Various aspects of the invention will be described by way of example only and with reference to the accompanying drawings, of which:

FIG. 1 is block diagram of a timing/phase characteristic measurement circuit, and

FIG. 2 is a timing diagram for the circuit of FIG. 1.

DETAILED DESCRIPTION OF THE DRAWINGS

FIG. 1 shows a circuit for measuring time and/or phase characteristics of a received signal. This has a sample counter that counts clock edges of a Received Recovered Clock. When this count reaches a pre-determined value (set by a Programmable Sample Period Register) it is detected by a comparator which asserts a latch enable signal, which in turn resets the sample counter. In this way, the latch enable signal is periodically generated on the Received Recovered Clock domain. The latch enable signal is fed to a plurality of Resync to Phase-Shifted Clock components, which resynchronise the latch enable signal onto each of a plurality of phase-shifted (measurement) clock domains, so that they are synchronous to the subsequent logic. Each of the phase-shifted clock domains is a fixed phase clock domain whose phase is fixed or unchanging.

On each of the phase-shifted clock domains, there is a free-running counter counting clock edges of the respective phase-shifted clock, and a sampler which samples the value of the counter whenever it receives a resynchronised latch enable signal. In FIG. 1 there are 4 phase-shifted 250 MHz clock domains each with a count period of 4 ns. Each sample therefore has ¼ the value of a 1 ns count, so the 4 samples can be added to give a 1 ns count. The increased resolution is determined by how many of the 4 counters have incremented with respect to the others.

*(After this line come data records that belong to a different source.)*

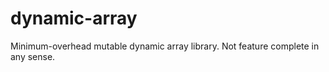 # dynamic-array

Minimum-overhead mutable dynamic array library. Not feature complete in any sense.
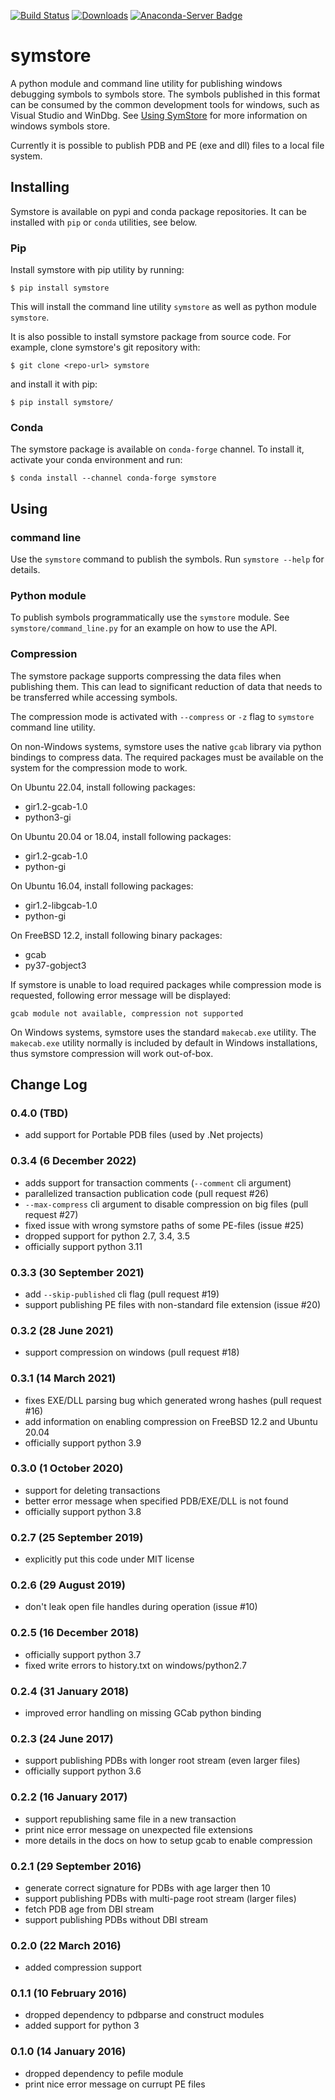 [![Build Status](https://app.travis-ci.com/symstore/symstore.svg?branch=master)](https://app.travis-ci.com/github/symstore/symstore)
[![Downloads](https://pepy.tech/badge/symstore)](https://pepy.tech/project/symstore)
[![Anaconda-Server Badge](https://anaconda.org/conda-forge/symstore/badges/downloads.svg)](https://anaconda.org/conda-forge/symstore)

# symstore

A python module and command line utility for publishing windows debugging symbols to symbols store.
The symbols published in this format can be consumed by the common development tools for windows, such as Visual Studio and WinDbg.
See [Using SymStore](https://docs.microsoft.com/en-us/windows/win32/debug/using-symstore) for more information on windows symbols store.

Currently it is possible to publish PDB and PE (exe and dll) files to a local file system.

## Installing

Symstore is available on pypi and conda package repositories.
It can be installed with ``pip`` or ``conda`` utilities, see below.

### Pip

Install symstore with pip utility by running:

    $ pip install symstore

This will install the command line utility ``symstore`` as well as python module ``symstore``.

It is also possible to install symstore package from source code.
For example, clone symstore's git repository with:

    $ git clone <repo-url> symstore

and install it with pip:

    $ pip install symstore/

### Conda

The symstore package is available on ``conda-forge`` channel.
To install it, activate your conda environment and run:

    $ conda install --channel conda-forge symstore

## Using

### command line

Use the ``symstore`` command to publish the symbols. Run ``symstore --help`` for details.

### Python module

To publish symbols programmatically use the ``symstore`` module.
See ``symstore/command_line.py`` for an example on how to use the API.

### Compression

The symstore package supports compressing the data files when publishing them.
This can lead to significant reduction of data that needs to be transferred while accessing symbols.

The compression mode is activated with ``--compress`` or ``-z`` flag to ``symstore`` command line utility.

On non-Windows systems, symstore uses the native ``gcab`` library via python bindings to compress data.
The required packages must be available on the system for the compression mode to work.

On Ubuntu 22.04, install following packages:

 * gir1.2-gcab-1.0
 * python3-gi

On Ubuntu 20.04 or 18.04, install following packages:

  * gir1.2-gcab-1.0
  * python-gi

On Ubuntu 16.04, install following packages:

  * gir1.2-libgcab-1.0
  * python-gi

On FreeBSD 12.2, install following binary packages:

 * gcab
 * py37-gobject3

If symstore is unable to load required packages while compression mode is requested, following error message will be displayed:

    gcab module not available, compression not supported

On Windows systems, symstore uses the standard `makecab.exe` utility.
The `makecab.exe` utility normally is included by default in Windows installations, thus symstore compression will work out-of-box.


## Change Log

### 0.4.0 (TBD)

* add support for Portable PDB files (used by .Net projects)

### 0.3.4 (6 December 2022)

* adds support for transaction comments (`--comment` cli argument)
* parallelized transaction publication code (pull request #26)
* `--max-compress` cli argument to disable compression on big files (pull request #27)
* fixed issue with wrong symstore paths of some PE-files (issue #25)
* dropped support for python 2.7, 3.4, 3.5
* officially support python 3.11

### 0.3.3 (30 September 2021)

* add `--skip-published` cli flag (pull request #19)
* support publishing PE files with non-standard file extension (issue #20)

### 0.3.2 (28 June 2021)

* support compression on windows (pull request #18)

### 0.3.1 (14 March 2021)

* fixes EXE/DLL parsing bug which generated wrong hashes (pull request #16)
* add information on enabling compression on FreeBSD 12.2 and Ubuntu 20.04
* officially support python 3.9

### 0.3.0 (1 October 2020)

* support for deleting transactions
* better error message when specified PDB/EXE/DLL is not found
* officially support python 3.8

### 0.2.7 (25 September 2019)

* explicitly put this code under MIT license

### 0.2.6 (29 August 2019)

* don't leak open file handles during operation (issue #10)

### 0.2.5 (16 December 2018)

* officially support python 3.7
* fixed write errors to history.txt on windows/python2.7

### 0.2.4 (31 January 2018)

* improved error handling on missing GCab python binding

### 0.2.3 (24 June 2017)

* support publishing PDBs with longer root stream (even larger files)
* officially support python 3.6

### 0.2.2 (16 January 2017)

* support republishing same file in a new transaction
* print nice error message on unexpected file extensions
* more details in the docs on how to setup gcab to enable compression

### 0.2.1 (29 September 2016)

* generate correct signature for PDBs with age larger then 10
* support publishing PDBs with multi-page root stream (larger files)
* fetch PDB age from DBI stream
* support publishing PDBs without DBI stream

### 0.2.0 (22 March 2016)

* added compression support

### 0.1.1 (10 February 2016)

* dropped dependency to pdbparse and construct modules
* added support for python 3

### 0.1.0 (14 January 2016)

* dropped dependency to pefile module
* print nice error message on currupt PE files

Each sampler also outputs a valid signal to indicate when it has output a new sample. This is resynchronised onto the System Clock domain. This indicates that the sample (on the phase-shifted clock domain) is now safe to be read on the System Clock domain. When all samples are valid (on the System Clock domain) samples are added to give 1 ns count. The Format to BRAM component is part of a system of preparing the measurement to be read in a known way, and so will not be described in detail. The measured 1 ns count, triggered periodically based on the actual Rx Recovered Clock period and Programmable Sample Period Register are compared to an expected ns count, based on the Programmable Sample Period Register and the expected Rx Clock period.

FIG. 2 shows a simplified timing diagram for the circuit of FIG. 1, in which four clocks are phase shifted each by 90 degrees (clock_0deg; clock_90deg; clock_180deg and clock_270deg). In the timing diagram, the four phase shifted clocks are shown along with an example asynchronous measurement period to be measured (in red). In this case, the asynchronous measurement period is the time between the latch enable signals. The example measurement period is approximately nineteen timeslots long. Each of the clocks has a clock period equal to four timeslots. The signals underneath the red measurement signal represent the period that each of the counters would measure the measurement signal. Each counter has a measurement resolution of a clock period on its individual clock domain (counterA on clock_0deg; counterB on clock_90deg; counterC on clock_180deg and counterD on clock_270deg).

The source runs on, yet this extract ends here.